30 Days of Books, Day 25.

[A character you can relate to the most.]

I want a Jacob. *This* Jacob, not a Pedowolf Jacob.
Josephine Alibrandi, of Looking for Alibrandi fame, was always going to win this one. I don't think I've ever identified with a character so much. I saw the film of this book first (doesn't begin to do it justice) and thought, "Huh. Her family's sorta like mine, except they speak Italian."
Read the book, and Josie was exactly who my fourteen year old self longed to be when I hit eighteen. And re-reading the book as I did when I was eighteen, I think I'm far too close to there. Not that I'm complaining, of course.


The cultural issues - who am I? "Technically," Josie says at one point to a fellow student, a typical Anglo, "I'm older than you are, and I was born here.
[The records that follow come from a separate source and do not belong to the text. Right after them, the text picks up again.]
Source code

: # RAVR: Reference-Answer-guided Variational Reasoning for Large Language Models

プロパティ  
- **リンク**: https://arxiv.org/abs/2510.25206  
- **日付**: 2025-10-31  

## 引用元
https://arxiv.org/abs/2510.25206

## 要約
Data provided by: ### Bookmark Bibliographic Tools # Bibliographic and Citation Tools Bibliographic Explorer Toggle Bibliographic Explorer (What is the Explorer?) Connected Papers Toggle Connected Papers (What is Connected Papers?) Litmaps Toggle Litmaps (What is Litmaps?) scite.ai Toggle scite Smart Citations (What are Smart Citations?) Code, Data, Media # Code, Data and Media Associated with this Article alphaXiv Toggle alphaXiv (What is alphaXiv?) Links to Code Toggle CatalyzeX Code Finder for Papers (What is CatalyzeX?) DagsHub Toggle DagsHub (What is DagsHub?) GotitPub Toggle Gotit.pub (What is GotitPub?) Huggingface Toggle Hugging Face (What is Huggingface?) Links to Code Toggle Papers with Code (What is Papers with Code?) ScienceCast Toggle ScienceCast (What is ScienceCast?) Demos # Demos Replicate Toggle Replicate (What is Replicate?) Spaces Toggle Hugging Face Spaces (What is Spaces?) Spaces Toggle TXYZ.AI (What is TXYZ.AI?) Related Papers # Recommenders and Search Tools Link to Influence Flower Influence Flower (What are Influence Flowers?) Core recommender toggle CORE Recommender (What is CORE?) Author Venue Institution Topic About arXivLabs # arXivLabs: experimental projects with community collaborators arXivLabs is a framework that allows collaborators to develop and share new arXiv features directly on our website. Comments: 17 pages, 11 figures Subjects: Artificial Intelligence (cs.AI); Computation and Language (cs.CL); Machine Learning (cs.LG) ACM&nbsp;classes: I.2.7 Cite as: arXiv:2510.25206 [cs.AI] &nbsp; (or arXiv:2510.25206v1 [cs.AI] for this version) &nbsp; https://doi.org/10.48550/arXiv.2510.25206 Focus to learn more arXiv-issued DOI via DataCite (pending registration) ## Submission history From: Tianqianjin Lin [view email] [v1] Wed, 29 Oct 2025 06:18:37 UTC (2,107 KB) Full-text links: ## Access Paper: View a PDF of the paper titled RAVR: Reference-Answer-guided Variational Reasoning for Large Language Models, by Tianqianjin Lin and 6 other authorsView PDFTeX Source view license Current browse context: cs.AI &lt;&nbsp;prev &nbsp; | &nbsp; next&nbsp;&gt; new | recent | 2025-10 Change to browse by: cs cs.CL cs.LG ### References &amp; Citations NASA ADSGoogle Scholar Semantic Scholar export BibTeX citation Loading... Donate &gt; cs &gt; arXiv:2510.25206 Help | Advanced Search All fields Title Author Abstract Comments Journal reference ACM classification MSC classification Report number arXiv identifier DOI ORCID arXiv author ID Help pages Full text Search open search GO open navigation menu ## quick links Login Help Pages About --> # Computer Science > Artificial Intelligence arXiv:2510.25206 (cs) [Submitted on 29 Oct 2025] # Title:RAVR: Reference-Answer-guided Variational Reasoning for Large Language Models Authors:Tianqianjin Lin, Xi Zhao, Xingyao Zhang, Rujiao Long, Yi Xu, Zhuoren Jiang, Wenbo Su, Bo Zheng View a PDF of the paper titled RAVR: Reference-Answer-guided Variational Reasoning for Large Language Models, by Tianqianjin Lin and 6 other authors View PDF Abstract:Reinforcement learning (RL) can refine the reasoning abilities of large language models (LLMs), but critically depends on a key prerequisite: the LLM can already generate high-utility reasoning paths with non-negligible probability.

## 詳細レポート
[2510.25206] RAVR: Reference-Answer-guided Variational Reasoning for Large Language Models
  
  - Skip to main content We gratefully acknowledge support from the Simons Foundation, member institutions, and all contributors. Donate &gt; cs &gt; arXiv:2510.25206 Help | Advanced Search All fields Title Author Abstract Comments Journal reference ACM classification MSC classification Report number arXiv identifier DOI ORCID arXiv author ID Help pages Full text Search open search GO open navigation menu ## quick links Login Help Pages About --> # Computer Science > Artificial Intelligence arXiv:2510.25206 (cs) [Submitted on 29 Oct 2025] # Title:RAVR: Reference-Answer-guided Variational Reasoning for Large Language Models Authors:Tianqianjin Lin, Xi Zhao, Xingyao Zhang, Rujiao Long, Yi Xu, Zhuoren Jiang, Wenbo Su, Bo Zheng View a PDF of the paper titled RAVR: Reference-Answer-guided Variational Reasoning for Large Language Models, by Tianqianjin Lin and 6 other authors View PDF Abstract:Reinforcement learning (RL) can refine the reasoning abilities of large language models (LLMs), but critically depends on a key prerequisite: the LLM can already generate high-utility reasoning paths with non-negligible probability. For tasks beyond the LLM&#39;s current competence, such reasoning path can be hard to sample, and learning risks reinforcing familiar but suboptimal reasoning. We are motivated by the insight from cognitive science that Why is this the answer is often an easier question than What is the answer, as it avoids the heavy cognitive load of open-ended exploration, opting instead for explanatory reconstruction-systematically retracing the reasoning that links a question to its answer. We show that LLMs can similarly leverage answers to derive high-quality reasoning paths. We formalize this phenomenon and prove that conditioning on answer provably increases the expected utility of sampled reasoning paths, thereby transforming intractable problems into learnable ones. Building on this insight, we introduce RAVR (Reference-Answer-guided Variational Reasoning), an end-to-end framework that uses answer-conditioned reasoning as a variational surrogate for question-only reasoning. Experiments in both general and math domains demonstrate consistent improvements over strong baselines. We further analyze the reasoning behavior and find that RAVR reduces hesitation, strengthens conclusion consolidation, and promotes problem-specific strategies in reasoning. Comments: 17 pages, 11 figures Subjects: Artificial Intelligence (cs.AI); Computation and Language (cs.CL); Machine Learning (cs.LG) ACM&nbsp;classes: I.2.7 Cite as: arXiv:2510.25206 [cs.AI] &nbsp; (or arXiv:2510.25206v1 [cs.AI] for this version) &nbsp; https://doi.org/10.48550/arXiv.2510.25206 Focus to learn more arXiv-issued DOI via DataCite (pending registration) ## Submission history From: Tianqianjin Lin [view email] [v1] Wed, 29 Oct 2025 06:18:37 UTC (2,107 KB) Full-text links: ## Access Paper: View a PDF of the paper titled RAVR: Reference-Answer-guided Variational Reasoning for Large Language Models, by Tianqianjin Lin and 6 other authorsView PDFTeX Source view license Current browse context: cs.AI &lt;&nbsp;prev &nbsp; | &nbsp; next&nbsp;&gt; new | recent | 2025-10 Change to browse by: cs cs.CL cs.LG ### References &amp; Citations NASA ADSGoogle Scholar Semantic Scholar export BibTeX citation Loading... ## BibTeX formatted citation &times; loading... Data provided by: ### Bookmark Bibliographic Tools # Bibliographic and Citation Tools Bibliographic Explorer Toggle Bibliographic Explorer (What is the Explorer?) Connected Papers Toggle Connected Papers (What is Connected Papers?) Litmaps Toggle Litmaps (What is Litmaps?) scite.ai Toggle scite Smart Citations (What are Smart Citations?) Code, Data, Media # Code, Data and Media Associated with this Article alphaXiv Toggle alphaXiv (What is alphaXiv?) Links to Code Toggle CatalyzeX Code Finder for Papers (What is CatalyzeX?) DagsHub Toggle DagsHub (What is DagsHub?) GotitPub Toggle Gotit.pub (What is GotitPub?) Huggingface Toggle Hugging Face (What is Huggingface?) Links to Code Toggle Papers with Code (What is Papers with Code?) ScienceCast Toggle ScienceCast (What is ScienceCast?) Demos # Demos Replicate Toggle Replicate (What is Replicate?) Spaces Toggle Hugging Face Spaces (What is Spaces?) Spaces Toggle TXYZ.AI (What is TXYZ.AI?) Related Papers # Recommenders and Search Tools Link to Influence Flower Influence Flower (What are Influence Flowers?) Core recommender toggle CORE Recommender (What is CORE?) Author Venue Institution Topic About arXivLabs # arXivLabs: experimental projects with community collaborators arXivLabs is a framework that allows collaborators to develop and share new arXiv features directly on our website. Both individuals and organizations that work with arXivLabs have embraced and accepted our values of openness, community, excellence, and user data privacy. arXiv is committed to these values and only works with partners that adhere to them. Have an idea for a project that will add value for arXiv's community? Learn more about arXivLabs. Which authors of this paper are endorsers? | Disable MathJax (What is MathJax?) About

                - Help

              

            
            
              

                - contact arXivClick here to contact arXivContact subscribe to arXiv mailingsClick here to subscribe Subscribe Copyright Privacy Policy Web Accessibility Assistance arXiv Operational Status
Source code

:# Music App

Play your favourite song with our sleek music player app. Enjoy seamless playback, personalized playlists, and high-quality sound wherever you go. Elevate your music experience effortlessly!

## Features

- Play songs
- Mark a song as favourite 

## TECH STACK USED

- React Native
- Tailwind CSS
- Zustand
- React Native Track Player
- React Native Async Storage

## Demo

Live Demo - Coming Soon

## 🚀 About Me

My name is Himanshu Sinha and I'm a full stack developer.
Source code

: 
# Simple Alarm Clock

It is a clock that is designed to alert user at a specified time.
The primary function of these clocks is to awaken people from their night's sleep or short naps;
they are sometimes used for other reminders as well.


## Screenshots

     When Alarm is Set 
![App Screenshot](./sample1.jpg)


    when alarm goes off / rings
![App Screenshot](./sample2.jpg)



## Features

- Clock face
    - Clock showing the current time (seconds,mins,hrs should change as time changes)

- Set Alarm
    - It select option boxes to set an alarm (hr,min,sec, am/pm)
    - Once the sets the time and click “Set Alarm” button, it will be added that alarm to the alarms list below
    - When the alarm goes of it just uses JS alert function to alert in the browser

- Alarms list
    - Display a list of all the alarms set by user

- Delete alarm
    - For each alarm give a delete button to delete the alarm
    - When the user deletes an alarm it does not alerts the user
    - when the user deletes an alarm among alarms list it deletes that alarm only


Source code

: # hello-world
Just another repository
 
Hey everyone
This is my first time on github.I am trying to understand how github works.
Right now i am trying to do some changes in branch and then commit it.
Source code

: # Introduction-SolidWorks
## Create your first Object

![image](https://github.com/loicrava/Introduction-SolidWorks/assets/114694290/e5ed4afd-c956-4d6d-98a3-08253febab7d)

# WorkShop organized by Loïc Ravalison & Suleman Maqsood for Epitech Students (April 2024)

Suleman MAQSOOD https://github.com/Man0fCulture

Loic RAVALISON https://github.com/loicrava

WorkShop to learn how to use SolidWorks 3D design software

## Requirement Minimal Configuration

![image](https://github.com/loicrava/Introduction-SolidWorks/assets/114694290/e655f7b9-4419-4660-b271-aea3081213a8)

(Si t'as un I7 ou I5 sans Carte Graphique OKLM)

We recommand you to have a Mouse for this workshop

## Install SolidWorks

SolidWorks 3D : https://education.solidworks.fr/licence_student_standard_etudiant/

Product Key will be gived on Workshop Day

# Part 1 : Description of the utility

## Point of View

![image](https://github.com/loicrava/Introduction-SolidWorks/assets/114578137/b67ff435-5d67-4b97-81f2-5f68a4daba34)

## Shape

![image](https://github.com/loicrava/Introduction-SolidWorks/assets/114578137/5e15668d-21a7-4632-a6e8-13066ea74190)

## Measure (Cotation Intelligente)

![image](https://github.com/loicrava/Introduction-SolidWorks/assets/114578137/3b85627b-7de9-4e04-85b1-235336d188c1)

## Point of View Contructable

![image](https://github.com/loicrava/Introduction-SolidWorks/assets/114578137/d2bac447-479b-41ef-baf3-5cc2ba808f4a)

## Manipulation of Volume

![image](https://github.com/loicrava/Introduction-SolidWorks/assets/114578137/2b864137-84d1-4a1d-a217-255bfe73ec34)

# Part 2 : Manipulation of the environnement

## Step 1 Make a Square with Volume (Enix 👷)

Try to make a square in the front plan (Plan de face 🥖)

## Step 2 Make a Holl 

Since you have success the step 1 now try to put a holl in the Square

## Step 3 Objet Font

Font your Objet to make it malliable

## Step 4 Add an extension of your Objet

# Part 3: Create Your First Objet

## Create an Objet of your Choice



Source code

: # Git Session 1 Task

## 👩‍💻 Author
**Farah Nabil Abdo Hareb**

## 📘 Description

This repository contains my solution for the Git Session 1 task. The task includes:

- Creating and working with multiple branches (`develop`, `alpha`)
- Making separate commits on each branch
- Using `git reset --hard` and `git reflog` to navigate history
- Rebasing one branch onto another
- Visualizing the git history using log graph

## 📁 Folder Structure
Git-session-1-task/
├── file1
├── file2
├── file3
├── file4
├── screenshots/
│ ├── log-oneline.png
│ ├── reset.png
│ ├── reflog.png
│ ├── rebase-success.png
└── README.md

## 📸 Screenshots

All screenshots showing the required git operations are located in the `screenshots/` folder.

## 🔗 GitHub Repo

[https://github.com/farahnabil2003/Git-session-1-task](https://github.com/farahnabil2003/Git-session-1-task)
If anyone's the New Australian, it's you."
I laughed so much at that line, and tucked it in my mind for future use.
Knowing where you come from is an interesting thing. So interesting, they make a point of asking it of you on a Census. "What's your cultural background? Where were your parents born?" I'm partly Chilean, partly English and Welsh, wholly Australian. And for Josie, I suspect her cultural makeup was much the same - that despite the roots, what mattered was the Australian part. Yet you can't really run from those roots; they'll hold you as tight as they can. In high school, identifying myself was hard - I wanted to run to Chile and see if I fit. I wanted to escape here, because in my family - an eighties-clad version of Chile, clashing with Australia - I didn't fit. I was too white. At school, it wasn't huge as some kids would get, but I was told that there was a difference between my life and everyone else's. No one else would bring sopapillas or empanadas to school, or carry massive flasks of green tea with a strange combination of herbs that Nana would subtly ask Mary to bless before she slipped them in my Thermos. (She knew how I felt about Mary.) Other kids' fathers didn't have accents like mine supposedly did.
And Josie Alibrandi was the same.
Crazy nonna (seriously, are hers and mine the same woman?!) and traditions that aren't practised at all in the home country. Rules, so many rules, that other people just don't get.



The way Josie navigated her life was how I imagine I'd do it, and not out of my old desire to emulate her. It's because Josie was a real character - or at least, very real to me. There'd be the ups, and the downs, and the walking around for forty years in the desert because you're trying to figure out what the heck you're supposed to do. 
And the eyeroll. My mother probably thought I was possessed,
I did this so much.
And at the end, acceptance. Because no matter what you do, your heritage won't change. She and I aren't defined by that, but enhanced by that.
And we also come up with lines that in hindsight make you facepalm. "Don't say that! You're not an idiot, you idiot!"